**TASK DESCRIPTION:** Below are several records. Retype exactly those lines running from the one with "### mingzheng" through the one with "- https://gitee.com/src-openeuler/gn/pulls/4", end lines included, and no others.

[Stored data]
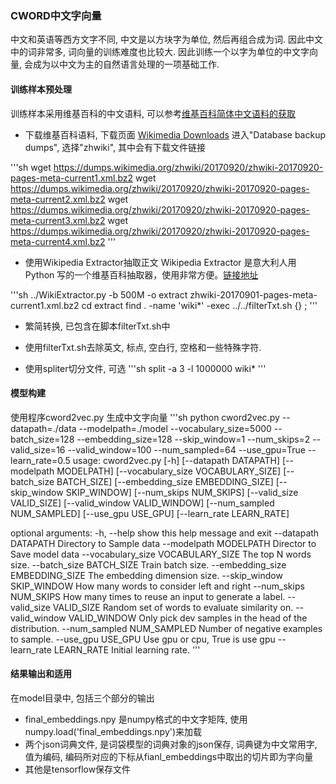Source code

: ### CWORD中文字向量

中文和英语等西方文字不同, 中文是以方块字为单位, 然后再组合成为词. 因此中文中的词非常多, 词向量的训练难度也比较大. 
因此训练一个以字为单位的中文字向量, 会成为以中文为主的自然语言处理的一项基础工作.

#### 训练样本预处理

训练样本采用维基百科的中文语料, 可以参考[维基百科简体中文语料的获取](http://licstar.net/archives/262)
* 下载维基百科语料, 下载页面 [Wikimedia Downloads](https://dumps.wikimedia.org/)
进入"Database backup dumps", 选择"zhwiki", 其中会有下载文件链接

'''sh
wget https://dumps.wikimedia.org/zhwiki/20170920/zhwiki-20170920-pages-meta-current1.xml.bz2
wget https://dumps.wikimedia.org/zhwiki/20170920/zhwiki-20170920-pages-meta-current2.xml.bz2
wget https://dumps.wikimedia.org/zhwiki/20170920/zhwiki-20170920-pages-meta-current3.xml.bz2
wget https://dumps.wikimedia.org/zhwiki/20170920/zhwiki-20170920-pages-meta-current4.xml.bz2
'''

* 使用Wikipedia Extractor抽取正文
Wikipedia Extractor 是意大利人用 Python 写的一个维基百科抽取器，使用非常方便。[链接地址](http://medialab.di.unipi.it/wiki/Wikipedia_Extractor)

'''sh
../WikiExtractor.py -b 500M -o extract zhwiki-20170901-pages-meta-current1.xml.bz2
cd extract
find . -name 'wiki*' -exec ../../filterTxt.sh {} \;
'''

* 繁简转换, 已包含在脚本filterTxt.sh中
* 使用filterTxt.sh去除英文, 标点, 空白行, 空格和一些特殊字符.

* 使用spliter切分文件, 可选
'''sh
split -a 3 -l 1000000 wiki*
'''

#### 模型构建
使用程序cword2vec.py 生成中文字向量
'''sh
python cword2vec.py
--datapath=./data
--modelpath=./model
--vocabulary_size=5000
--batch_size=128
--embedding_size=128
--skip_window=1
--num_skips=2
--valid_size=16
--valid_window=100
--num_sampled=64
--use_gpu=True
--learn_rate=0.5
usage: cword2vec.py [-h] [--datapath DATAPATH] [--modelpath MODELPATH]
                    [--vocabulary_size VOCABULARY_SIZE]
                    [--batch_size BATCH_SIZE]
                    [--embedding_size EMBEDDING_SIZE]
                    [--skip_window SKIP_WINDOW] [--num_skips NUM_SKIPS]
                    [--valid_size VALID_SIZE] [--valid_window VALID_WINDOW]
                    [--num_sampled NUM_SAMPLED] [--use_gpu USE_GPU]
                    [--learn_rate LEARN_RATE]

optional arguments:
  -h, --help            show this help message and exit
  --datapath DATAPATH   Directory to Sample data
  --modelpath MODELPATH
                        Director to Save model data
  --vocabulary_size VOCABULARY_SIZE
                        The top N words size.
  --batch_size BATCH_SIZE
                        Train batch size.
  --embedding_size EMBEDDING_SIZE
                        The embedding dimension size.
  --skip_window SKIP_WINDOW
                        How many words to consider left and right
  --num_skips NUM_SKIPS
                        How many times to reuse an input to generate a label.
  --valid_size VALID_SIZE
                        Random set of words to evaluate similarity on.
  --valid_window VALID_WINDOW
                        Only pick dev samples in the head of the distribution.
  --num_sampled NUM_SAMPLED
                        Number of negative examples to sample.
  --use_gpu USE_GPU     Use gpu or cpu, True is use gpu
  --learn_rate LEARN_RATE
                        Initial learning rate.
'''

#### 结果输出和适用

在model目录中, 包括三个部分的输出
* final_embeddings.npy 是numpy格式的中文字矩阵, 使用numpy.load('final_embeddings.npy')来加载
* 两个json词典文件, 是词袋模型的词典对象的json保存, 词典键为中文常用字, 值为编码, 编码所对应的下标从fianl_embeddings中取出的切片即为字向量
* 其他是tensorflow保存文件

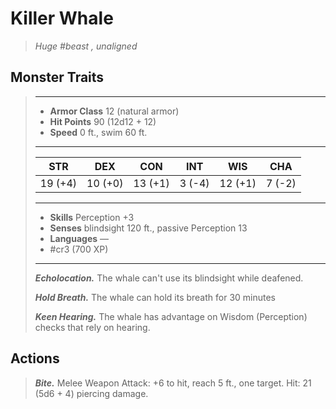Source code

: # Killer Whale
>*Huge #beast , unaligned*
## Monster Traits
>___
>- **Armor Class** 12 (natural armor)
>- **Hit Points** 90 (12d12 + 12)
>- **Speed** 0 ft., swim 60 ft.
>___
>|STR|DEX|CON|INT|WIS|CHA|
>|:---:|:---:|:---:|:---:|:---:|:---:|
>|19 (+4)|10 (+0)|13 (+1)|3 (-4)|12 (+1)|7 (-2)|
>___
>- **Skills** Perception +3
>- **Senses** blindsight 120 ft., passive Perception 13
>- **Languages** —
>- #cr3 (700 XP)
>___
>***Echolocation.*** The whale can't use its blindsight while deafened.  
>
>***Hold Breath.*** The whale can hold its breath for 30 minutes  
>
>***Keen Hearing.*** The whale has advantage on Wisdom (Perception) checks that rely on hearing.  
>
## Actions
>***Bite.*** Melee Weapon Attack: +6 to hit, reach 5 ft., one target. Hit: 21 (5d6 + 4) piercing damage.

==

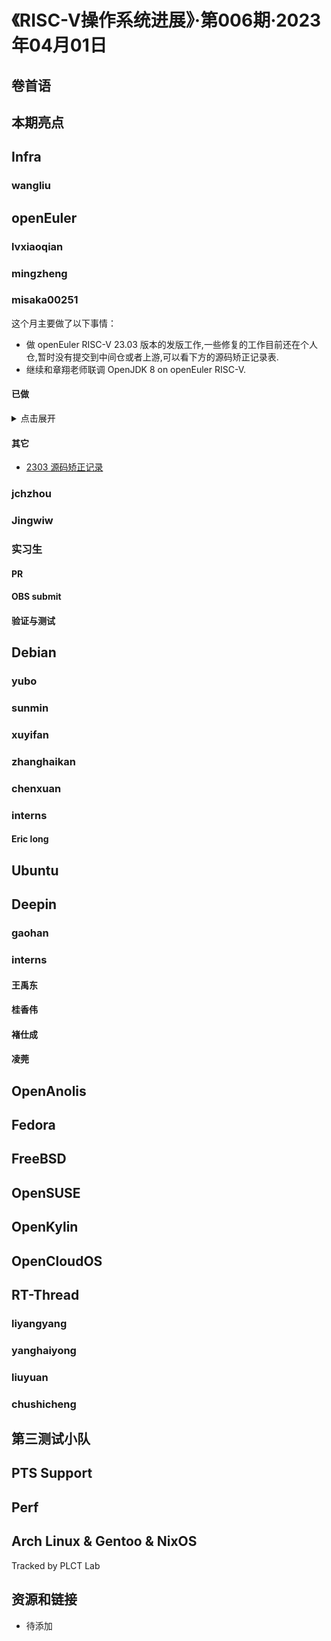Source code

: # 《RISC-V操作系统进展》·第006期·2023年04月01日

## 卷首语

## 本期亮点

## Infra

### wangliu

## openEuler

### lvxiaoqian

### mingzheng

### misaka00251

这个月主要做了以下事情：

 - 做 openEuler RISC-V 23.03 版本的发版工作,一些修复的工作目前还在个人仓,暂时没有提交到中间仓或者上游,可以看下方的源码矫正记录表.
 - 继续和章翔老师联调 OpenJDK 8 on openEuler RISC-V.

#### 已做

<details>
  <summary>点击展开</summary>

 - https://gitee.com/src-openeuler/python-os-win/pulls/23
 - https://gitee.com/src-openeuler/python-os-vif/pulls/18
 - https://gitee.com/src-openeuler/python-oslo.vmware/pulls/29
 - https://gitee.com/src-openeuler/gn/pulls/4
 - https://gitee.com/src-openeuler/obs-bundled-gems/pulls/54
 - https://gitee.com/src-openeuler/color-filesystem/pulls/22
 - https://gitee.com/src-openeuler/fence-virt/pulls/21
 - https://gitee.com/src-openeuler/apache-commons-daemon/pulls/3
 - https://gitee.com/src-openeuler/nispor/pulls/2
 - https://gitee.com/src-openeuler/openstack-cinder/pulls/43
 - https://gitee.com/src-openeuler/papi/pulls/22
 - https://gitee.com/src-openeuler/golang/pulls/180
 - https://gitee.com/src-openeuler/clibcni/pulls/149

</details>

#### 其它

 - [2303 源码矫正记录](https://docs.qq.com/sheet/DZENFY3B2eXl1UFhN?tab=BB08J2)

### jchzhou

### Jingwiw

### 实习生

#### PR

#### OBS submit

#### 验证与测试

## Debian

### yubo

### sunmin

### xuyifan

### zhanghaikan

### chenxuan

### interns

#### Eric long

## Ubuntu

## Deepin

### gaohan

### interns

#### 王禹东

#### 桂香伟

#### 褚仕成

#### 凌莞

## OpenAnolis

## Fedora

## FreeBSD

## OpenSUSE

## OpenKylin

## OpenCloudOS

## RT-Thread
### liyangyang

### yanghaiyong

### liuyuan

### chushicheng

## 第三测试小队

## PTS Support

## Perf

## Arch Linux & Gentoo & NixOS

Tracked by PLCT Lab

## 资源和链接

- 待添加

--

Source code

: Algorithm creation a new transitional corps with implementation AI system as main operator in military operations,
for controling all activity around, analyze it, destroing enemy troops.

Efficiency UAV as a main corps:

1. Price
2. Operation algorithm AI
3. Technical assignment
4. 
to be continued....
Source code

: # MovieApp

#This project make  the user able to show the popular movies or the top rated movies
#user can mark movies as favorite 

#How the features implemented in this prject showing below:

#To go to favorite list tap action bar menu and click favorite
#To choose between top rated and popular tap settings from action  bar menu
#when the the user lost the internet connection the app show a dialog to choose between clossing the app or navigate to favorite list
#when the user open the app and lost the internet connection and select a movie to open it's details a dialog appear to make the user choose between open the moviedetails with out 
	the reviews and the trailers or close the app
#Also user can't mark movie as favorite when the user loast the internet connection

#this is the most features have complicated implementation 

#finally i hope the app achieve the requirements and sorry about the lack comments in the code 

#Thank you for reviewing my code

**SOLUTION FOR THIS EXERCISE:**
### mingzheng

### misaka00251

这个月主要做了以下事情：

 - 做 openEuler RISC-V 23.03 版本的发版工作,一些修复的工作目前还在个人仓,暂时没有提交到中间仓或者上游,可以看下方的源码矫正记录表.
 - 继续和章翔老师联调 OpenJDK 8 on openEuler RISC-V.

#### 已做

<details>
  <summary>点击展开</summary>

 - https://gitee.com/src-openeuler/python-os-win/pulls/23
 - https://gitee.com/src-openeuler/python-os-vif/pulls/18
 - https://gitee.com/src-openeuler/python-oslo.vmware/pulls/29
 - https://gitee.com/src-openeuler/gn/pulls/4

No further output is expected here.